By July, 1953, somewhere between two-thirds and four-fifths of all such systems in the United States were supplied exclusively with Jerrold equipment. At that time, which is the time relevant to this controversy, Jerrold had thus become a dominant figure in the manufacture of such community antenna systems. One feature of the Jerrold system was a component known as its AGC (automatic gain control) device. This component, during the time hereafter referred to, was as a practical matter essential to the construction of a fully effective antenna system. It was not obtainable elsewhere.2
In selling its systems Jerrold had followed a general policy under which none of its equipment would be sold to a community television antenna operator unless the buyer agreed to purchase all of the equipment of his system from Jerrold. The buyer was also required as a condition of such purchase to enter into a service contract with Jerrold. This contract provided that Jerrold would perform engineering services with respect to the layout, installation and operation of the system, for which services it was to receive fixed sums and installment payments payable out of the income receipts of the system operator.3 Distribution of Jerrold equipment in the Northwest (Washington, Oregon, Idaho and Western Montana) was handled through Jerrold-Northwest, Inc., here called Jerrold-Northwest. Sixty-five percent of the stock ownership of Jerrold-Northwest was in the control of Jerrold. The remainder of said stock was owned by Phillip D. Hamlin and Ron Merritt who were officers of the company. Shapp, president of Jerrold, was president of Jerrold-Northwest.4 Elsewhere throughout the United States similar subsidiary corporations were established for the purpose of controlling the distribution of Jerrold's manufactured equipment and components.

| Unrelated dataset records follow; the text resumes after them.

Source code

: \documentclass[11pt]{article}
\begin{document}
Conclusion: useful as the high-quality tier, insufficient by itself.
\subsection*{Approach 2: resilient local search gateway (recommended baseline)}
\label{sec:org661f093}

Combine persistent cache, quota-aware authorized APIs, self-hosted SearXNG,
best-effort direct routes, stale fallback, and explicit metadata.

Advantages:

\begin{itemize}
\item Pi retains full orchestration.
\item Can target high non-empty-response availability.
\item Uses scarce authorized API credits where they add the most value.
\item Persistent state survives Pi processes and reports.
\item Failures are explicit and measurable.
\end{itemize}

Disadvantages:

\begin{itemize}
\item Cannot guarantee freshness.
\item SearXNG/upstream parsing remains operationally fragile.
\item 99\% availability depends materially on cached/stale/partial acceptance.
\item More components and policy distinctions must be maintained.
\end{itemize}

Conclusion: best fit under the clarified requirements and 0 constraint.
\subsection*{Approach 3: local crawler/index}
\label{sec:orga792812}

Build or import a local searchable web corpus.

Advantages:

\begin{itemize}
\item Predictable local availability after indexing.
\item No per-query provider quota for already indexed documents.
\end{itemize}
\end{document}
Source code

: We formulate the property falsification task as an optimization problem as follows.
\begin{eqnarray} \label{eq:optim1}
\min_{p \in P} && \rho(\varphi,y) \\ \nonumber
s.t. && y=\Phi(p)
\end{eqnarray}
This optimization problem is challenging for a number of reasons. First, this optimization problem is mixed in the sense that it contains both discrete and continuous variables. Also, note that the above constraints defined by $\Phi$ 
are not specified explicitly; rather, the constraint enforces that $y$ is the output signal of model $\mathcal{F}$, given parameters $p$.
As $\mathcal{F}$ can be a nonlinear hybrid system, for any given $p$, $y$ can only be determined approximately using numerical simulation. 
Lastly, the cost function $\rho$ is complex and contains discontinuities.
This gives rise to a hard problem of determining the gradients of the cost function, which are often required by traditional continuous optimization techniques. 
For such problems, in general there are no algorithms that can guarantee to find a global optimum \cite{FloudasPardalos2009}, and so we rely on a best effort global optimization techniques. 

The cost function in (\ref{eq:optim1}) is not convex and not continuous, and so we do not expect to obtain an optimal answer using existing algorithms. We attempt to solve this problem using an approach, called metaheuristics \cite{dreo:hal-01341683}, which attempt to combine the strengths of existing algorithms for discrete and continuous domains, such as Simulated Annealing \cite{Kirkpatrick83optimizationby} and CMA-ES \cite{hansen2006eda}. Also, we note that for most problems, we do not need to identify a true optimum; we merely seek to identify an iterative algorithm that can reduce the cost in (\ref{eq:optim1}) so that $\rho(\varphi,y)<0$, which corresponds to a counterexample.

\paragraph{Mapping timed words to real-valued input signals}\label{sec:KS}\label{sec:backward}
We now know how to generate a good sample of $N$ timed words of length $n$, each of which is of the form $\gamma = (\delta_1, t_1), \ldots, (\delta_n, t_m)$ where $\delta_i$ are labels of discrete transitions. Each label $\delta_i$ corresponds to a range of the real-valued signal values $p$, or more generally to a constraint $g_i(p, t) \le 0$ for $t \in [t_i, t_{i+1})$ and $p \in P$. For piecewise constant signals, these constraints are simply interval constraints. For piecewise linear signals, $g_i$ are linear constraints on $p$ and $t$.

In 1952 a television broadcasting station was established at Spokane, Wash. In consequence of this it became feasible to operate a community antenna system at Wenatchee, Washington, and early in 1953, Wescoast Broadcasting Company, Inc., (here called Wescoast) prepared to establish such a system at Wenatchee. At that time Wescoast was operating a radio station at Wenatchee using the call letters KPQ. James W. Wallace, a stockholder, was president of Wescoast, and Rogan Jones of Bellingham, Wash., was the majority stockholder. Jones had constructed a community television antenna system at Bellingham which was then in operation. In anticipation of the establishment of the Wenatchee system, Wescoast contacted Video Associates, predecessor of Jerrold-Northwest, the distributors of Jerrold equipment, for the purpose of procuring Jerrold equipment and components for its Wenatchee system.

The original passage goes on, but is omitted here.